• **Required work**:
Write out again, exactly as they appear, the lines from the start of the data below through the line with "This puts the"; no pictures.

== Source material

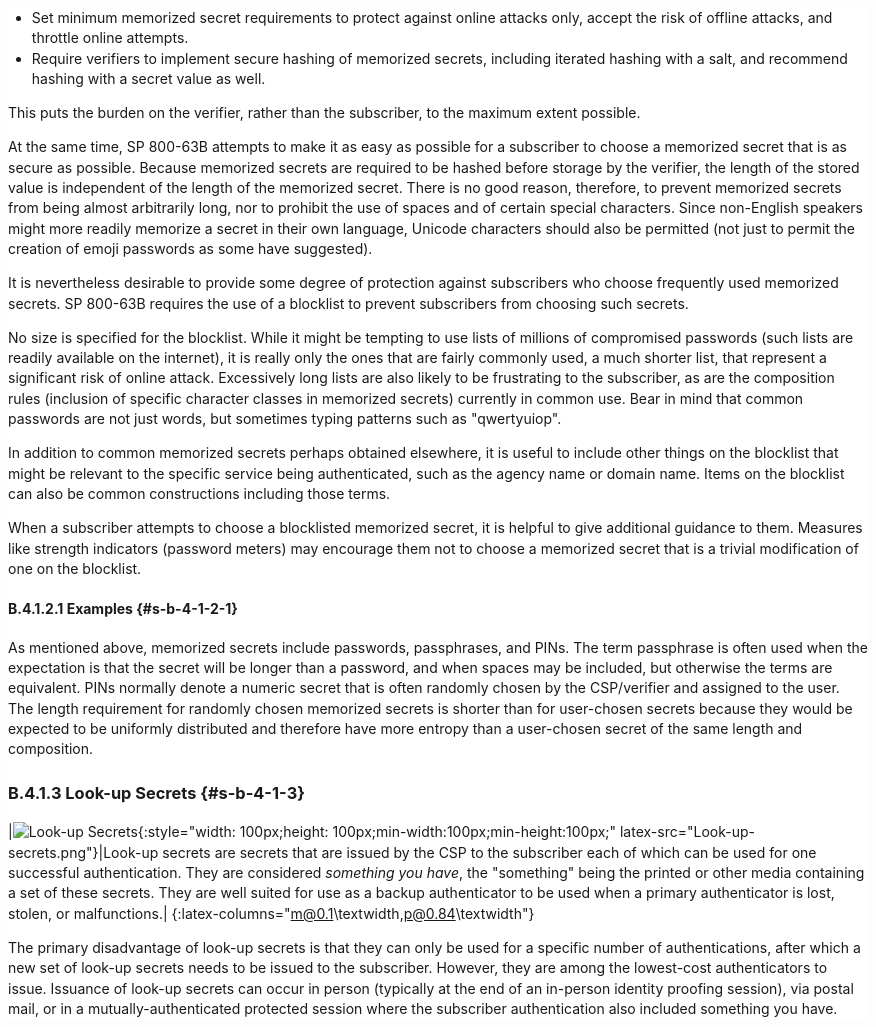 * Set minimum memorized secret requirements to protect against online attacks only, accept the risk of offline attacks, and throttle online attempts.
* Require verifiers to implement secure hashing of memorized secrets, including iterated hashing with a salt, and recommend hashing with a secret value as well.

This puts the burden on the verifier, rather than the subscriber, to the maximum extent possible.

At the same time, SP 800-63B attempts to make it as easy as possible for a subscriber to choose a memorized secret that is as secure as possible. Because memorized secrets are required to be hashed before storage by the verifier, the length of the stored value is independent of the length of the memorized secret. There is no good reason, therefore, to prevent memorized secrets from being almost arbitrarily long, nor to prohibit the use of spaces and of certain special characters. Since non-English speakers might more readily memorize a secret in their own language, Unicode characters should also be permitted (not just to permit the creation of emoji passwords as some have suggested).

It is nevertheless desirable to provide some degree of protection against subscribers who choose frequently used memorized secrets. SP 800-63B requires the use of a blocklist to prevent subscribers from choosing such secrets.

No size is specified for the blocklist. While it might be tempting to use lists of millions of compromised passwords (such lists are readily available on the internet), it is really only the ones that are fairly commonly used, a much shorter list, that represent a significant risk of online attack. Excessively long lists are also likely to be frustrating to the subscriber, as are the composition rules (inclusion of specific character classes in memorized secrets) currently in common use. Bear in mind that common passwords are not just words, but sometimes typing patterns such as "qwertyuiop".

In addition to common memorized secrets perhaps obtained elsewhere, it is useful to include other things on the blocklist that might be relevant to the specific service being authenticated, such as the agency name or domain name. Items on the blocklist can also be common constructions including those terms.

When a subscriber attempts to choose a blocklisted memorized secret, it is helpful to give additional guidance to them. Measures like strength indicators (password meters) may encourage them not to choose a memorized secret that is a trivial modification of one on the blocklist.

#### B.4.1.2.1 Examples {#s-b-4-1-2-1}

As mentioned above, memorized secrets include passwords, passphrases, and PINs. The term passphrase is often used when the expectation is that the secret will be longer than a password, and when spaces may be included, but otherwise the terms are equivalent. PINs normally denote a numeric secret that is often randomly chosen by the CSP/verifier and assigned to the user. The length requirement for randomly chosen memorized secrets is shorter than for user-chosen secrets because they would be expected to be uniformly distributed and therefore have more entropy than a user-chosen secret of the same length and composition.

### B.4.1.3 Look-up Secrets {#s-b-4-1-3}

|![Look-up Secrets]({{site.baseurl}}/{{page.collection}}/images/Look-up-secrets.png){:style="width: 100px;height: 100px;min-width:100px;min-height:100px;" latex-src="Look-up-secrets.png"}|Look-up secrets are secrets that are issued by the CSP to the subscriber each of which can be used for one successful authentication. They are considered *something you have*, the "something" being the printed or other media containing a set of these secrets. They are well suited for use as a backup authenticator to be used when a primary authenticator is lost, stolen, or malfunctions.|
{:latex-columns="m@0.1\textwidth,p@0.84\textwidth"}

The primary disadvantage of look-up secrets is that they can only be used for a specific number of authentications, after which a new set of look-up secrets needs to be issued to the subscriber. However, they are among the lowest-cost authenticators to issue. Issuance of look-up secrets can occur in person (typically at the end of an in-person identity proofing session), via postal mail, or in a mutually-authenticated protected session where the subscriber authentication also included something you have.
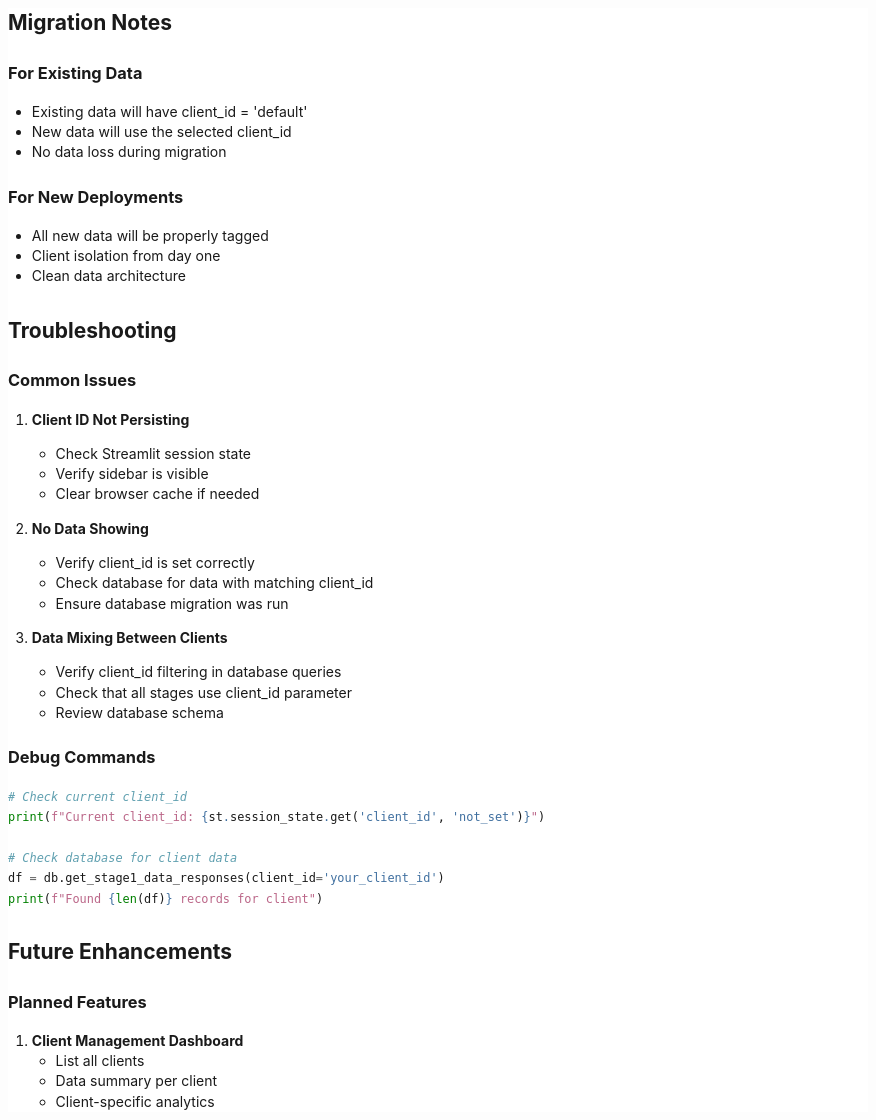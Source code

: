 ## Migration Notes

### For Existing Data
- Existing data will have client_id = 'default'
- New data will use the selected client_id
- No data loss during migration

### For New Deployments
- All new data will be properly tagged
- Client isolation from day one
- Clean data architecture

## Troubleshooting

### Common Issues

1. **Client ID Not Persisting**
   - Check Streamlit session state
   - Verify sidebar is visible
   - Clear browser cache if needed

2. **No Data Showing**
   - Verify client_id is set correctly
   - Check database for data with matching client_id
   - Ensure database migration was run

3. **Data Mixing Between Clients**
   - Verify client_id filtering in database queries
   - Check that all stages use client_id parameter
   - Review database schema

### Debug Commands

```python
# Check current client_id
print(f"Current client_id: {st.session_state.get('client_id', 'not_set')}")

# Check database for client data
df = db.get_stage1_data_responses(client_id='your_client_id')
print(f"Found {len(df)} records for client")
```

## Future Enhancements

### Planned Features

1. **Client Management Dashboard**
   - List all clients
   - Data summary per client
   - Client-specific analytics
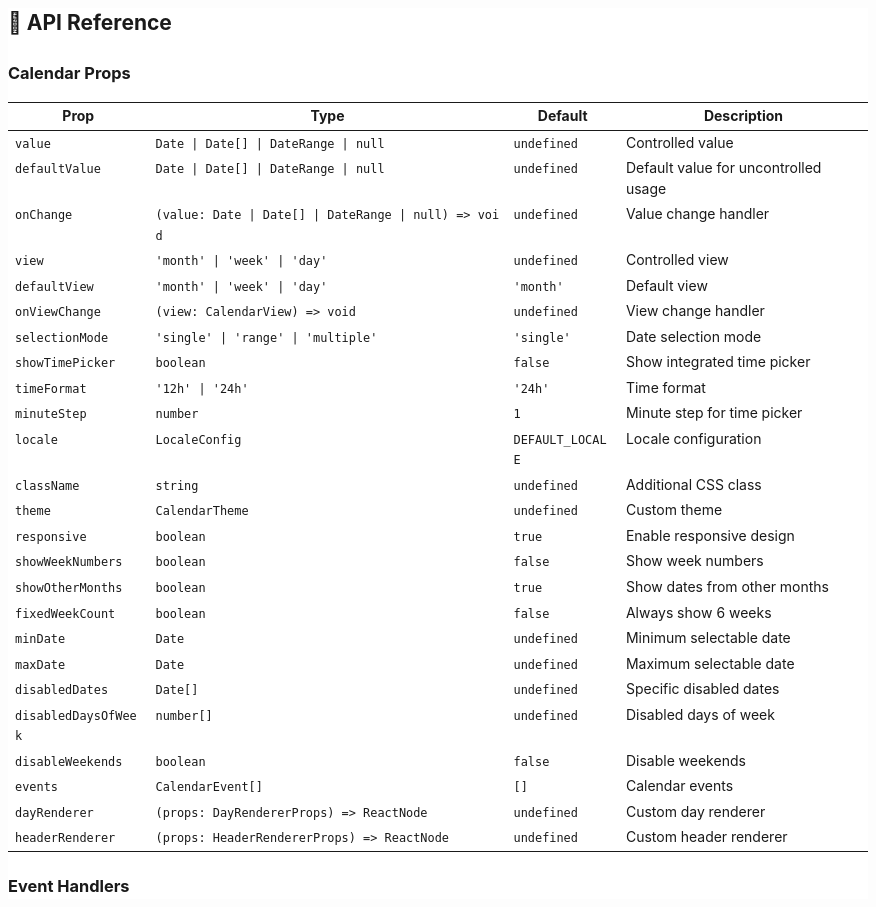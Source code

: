 ## 🔧 API Reference

### Calendar Props

| Prop | Type | Default | Description |
|------|------|---------|-------------|
| `value` | `Date \| Date[] \| DateRange \| null` | `undefined` | Controlled value |
| `defaultValue` | `Date \| Date[] \| DateRange \| null` | `undefined` | Default value for uncontrolled usage |
| `onChange` | `(value: Date \| Date[] \| DateRange \| null) => void` | `undefined` | Value change handler |
| `view` | `'month' \| 'week' \| 'day'` | `undefined` | Controlled view |
| `defaultView` | `'month' \| 'week' \| 'day'` | `'month'` | Default view |
| `onViewChange` | `(view: CalendarView) => void` | `undefined` | View change handler |
| `selectionMode` | `'single' \| 'range' \| 'multiple'` | `'single'` | Date selection mode |
| `showTimePicker` | `boolean` | `false` | Show integrated time picker |
| `timeFormat` | `'12h' \| '24h'` | `'24h'` | Time format |
| `minuteStep` | `number` | `1` | Minute step for time picker |
| `locale` | `LocaleConfig` | `DEFAULT_LOCALE` | Locale configuration |
| `className` | `string` | `undefined` | Additional CSS class |
| `theme` | `CalendarTheme` | `undefined` | Custom theme |
| `responsive` | `boolean` | `true` | Enable responsive design |
| `showWeekNumbers` | `boolean` | `false` | Show week numbers |
| `showOtherMonths` | `boolean` | `true` | Show dates from other months |
| `fixedWeekCount` | `boolean` | `false` | Always show 6 weeks |
| `minDate` | `Date` | `undefined` | Minimum selectable date |
| `maxDate` | `Date` | `undefined` | Maximum selectable date |
| `disabledDates` | `Date[]` | `undefined` | Specific disabled dates |
| `disabledDaysOfWeek` | `number[]` | `undefined` | Disabled days of week |
| `disableWeekends` | `boolean` | `false` | Disable weekends |
| `events` | `CalendarEvent[]` | `[]` | Calendar events |
| `dayRenderer` | `(props: DayRendererProps) => ReactNode` | `undefined` | Custom day renderer |
| `headerRenderer` | `(props: HeaderRendererProps) => ReactNode` | `undefined` | Custom header renderer |

### Event Handlers
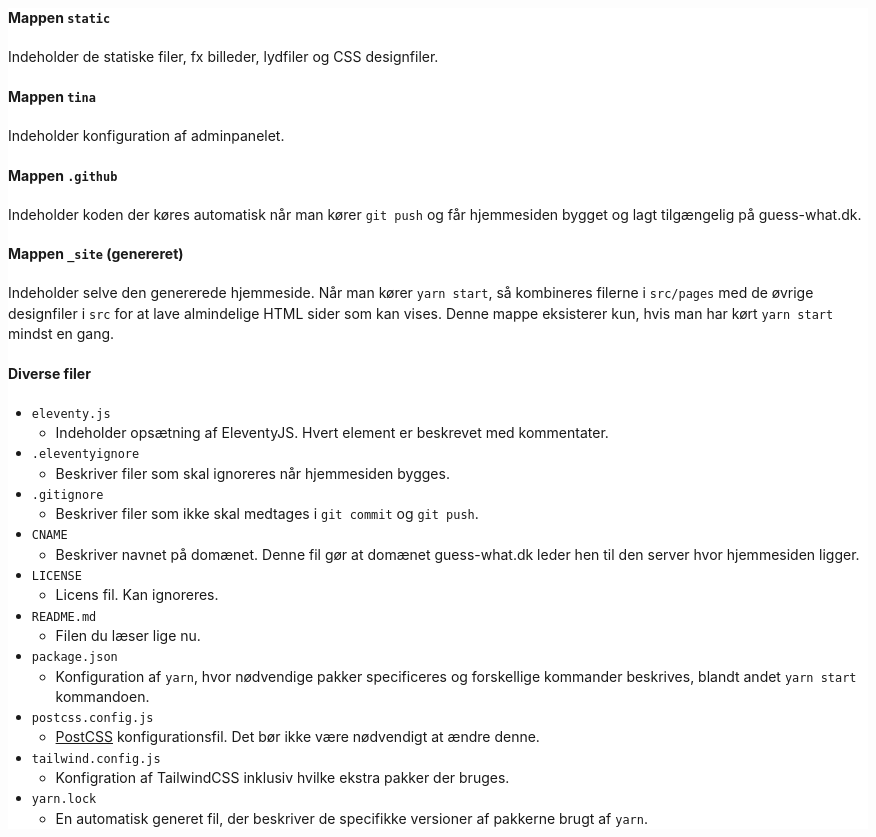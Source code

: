 #### Mappen `static`
Indeholder de statiske filer, fx billeder, lydfiler og CSS designfiler.

#### Mappen `tina`
Indeholder konfiguration af adminpanelet.

#### Mappen `.github`
Indeholder koden der køres automatisk når man kører `git push` og får hjemmesiden bygget og lagt tilgængelig på guess-what.dk.

#### Mappen `_site` (genereret)
Indeholder selve den genererede hjemmeside. Når man kører `yarn start`, så kombineres filerne i `src/pages` med de øvrige designfiler i `src` for at lave almindelige HTML sider som kan vises.
Denne mappe eksisterer kun, hvis man har kørt `yarn start` mindst en gang.

#### Diverse filer

- `eleventy.js`
  - Indeholder opsætning af EleventyJS. Hvert element er beskrevet med kommentater.
- `.eleventyignore`
  - Beskriver filer som skal ignoreres når hjemmesiden bygges.
- `.gitignore`
  - Beskriver filer som ikke skal medtages i `git commit` og `git push`.
- `CNAME`
  - Beskriver navnet på domænet. Denne fil gør at domænet guess-what.dk leder hen til den server hvor hjemmesiden ligger.
- `LICENSE`
  - Licens fil. Kan ignoreres.
- `README.md`
  - Filen du læser lige nu.
- `package.json`
  - Konfiguration af `yarn`, hvor nødvendige pakker specificeres og forskellige kommander beskrives, blandt andet `yarn start` kommandoen.
- `postcss.config.js`
  - [PostCSS](https://postcss.org/) konfigurationsfil. Det bør ikke være nødvendigt at ændre denne.
- `tailwind.config.js`
  - Konfigration af TailwindCSS inklusiv hvilke ekstra pakker der bruges.
- `yarn.lock`
  - En automatisk generet fil, der beskriver de specifikke versioner af pakkerne brugt af `yarn`.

====

• **Task answer**:
 * Set minimum memorized secret requirements to protect against online attacks only, accept the risk of offline attacks, and throttle online attempts.
* Require verifiers to implement secure hashing of memorized secrets, including iterated hashing with a salt, and recommend hashing with a secret value as well.

This puts the burden on the verifier, rather than the subscriber, to the maximum extent possible.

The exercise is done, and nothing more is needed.